SUPPLIED DATA:
-------------------------

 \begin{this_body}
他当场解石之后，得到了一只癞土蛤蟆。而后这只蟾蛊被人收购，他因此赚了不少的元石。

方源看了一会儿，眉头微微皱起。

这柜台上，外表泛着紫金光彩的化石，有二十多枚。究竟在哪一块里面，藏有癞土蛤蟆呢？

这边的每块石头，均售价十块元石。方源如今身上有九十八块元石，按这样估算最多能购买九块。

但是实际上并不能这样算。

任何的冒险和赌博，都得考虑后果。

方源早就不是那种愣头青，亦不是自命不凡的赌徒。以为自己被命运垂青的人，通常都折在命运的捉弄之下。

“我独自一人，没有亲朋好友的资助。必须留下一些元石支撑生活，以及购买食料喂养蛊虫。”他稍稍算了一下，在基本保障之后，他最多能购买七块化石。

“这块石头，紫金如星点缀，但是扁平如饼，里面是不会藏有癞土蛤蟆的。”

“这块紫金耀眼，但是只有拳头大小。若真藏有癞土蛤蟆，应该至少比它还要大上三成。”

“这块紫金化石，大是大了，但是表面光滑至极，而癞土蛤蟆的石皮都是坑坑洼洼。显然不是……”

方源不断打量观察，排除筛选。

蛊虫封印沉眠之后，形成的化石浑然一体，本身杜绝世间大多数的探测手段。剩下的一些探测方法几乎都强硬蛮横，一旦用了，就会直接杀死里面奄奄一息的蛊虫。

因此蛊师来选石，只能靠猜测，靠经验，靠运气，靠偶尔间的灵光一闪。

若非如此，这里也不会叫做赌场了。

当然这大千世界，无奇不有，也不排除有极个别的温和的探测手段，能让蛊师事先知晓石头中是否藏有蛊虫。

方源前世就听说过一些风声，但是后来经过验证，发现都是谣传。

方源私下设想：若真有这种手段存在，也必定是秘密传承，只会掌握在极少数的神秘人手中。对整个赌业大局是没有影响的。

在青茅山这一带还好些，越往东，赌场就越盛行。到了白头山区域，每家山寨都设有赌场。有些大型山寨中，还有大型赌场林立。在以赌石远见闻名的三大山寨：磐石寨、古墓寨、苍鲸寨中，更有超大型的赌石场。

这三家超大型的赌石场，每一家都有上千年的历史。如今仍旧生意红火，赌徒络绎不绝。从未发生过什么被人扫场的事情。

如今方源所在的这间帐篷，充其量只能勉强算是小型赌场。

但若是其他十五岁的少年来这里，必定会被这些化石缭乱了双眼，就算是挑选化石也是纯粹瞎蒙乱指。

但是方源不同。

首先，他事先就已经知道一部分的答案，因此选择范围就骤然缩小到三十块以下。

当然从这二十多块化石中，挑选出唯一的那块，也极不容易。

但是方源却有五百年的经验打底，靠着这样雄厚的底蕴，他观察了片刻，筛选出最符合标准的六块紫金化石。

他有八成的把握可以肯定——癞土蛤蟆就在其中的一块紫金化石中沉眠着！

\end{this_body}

-------------------------

THE PROBLEM:
Output the listing in full. Leave every line unchanged.

SOLUTION TO THIS TASK:
 \begin{this_body}
他当场解石之后，得到了一只癞土蛤蟆。而后这只蟾蛊被人收购，他因此赚了不少的元石。

方源看了一会儿，眉头微微皱起。

这柜台上，外表泛着紫金光彩的化石，有二十多枚。究竟在哪一块里面，藏有癞土蛤蟆呢？

这边的每块石头，均售价十块元石。方源如今身上有九十八块元石，按这样估算最多能购买九块。

但是实际上并不能这样算。

任何的冒险和赌博，都得考虑后果。

方源早就不是那种愣头青，亦不是自命不凡的赌徒。以为自己被命运垂青的人，通常都折在命运的捉弄之下。

“我独自一人，没有亲朋好友的资助。必须留下一些元石支撑生活，以及购买食料喂养蛊虫。”他稍稍算了一下，在基本保障之后，他最多能购买七块化石。

“这块石头，紫金如星点缀，但是扁平如饼，里面是不会藏有癞土蛤蟆的。”

“这块紫金耀眼，但是只有拳头大小。若真藏有癞土蛤蟆，应该至少比它还要大上三成。”

“这块紫金化石，大是大了，但是表面光滑至极，而癞土蛤蟆的石皮都是坑坑洼洼。显然不是……”

方源不断打量观察，排除筛选。

蛊虫封印沉眠之后，形成的化石浑然一体，本身杜绝世间大多数的探测手段。剩下的一些探测方法几乎都强硬蛮横，一旦用了，就会直接杀死里面奄奄一息的蛊虫。

因此蛊师来选石，只能靠猜测，靠经验，靠运气，靠偶尔间的灵光一闪。

若非如此，这里也不会叫做赌场了。

当然这大千世界，无奇不有，也不排除有极个别的温和的探测手段，能让蛊师事先知晓石头中是否藏有蛊虫。

方源前世就听说过一些风声，但是后来经过验证，发现都是谣传。

方源私下设想：若真有这种手段存在，也必定是秘密传承，只会掌握在极少数的神秘人手中。对整个赌业大局是没有影响的。

在青茅山这一带还好些，越往东，赌场就越盛行。到了白头山区域，每家山寨都设有赌场。有些大型山寨中，还有大型赌场林立。在以赌石远见闻名的三大山寨：磐石寨、古墓寨、苍鲸寨中，更有超大型的赌石场。

这三家超大型的赌石场，每一家都有上千年的历史。如今仍旧生意红火，赌徒络绎不绝。从未发生过什么被人扫场的事情。

如今方源所在的这间帐篷，充其量只能勉强算是小型赌场。

但若是其他十五岁的少年来这里，必定会被这些化石缭乱了双眼，就算是挑选化石也是纯粹瞎蒙乱指。

但是方源不同。

首先，他事先就已经知道一部分的答案，因此选择范围就骤然缩小到三十块以下。

当然从这二十多块化石中，挑选出唯一的那块，也极不容易。

但是方源却有五百年的经验打底，靠着这样雄厚的底蕴，他观察了片刻，筛选出最符合标准的六块紫金化石。

他有八成的把握可以肯定——癞土蛤蟆就在其中的一块紫金化石中沉眠着！

\end{this_body}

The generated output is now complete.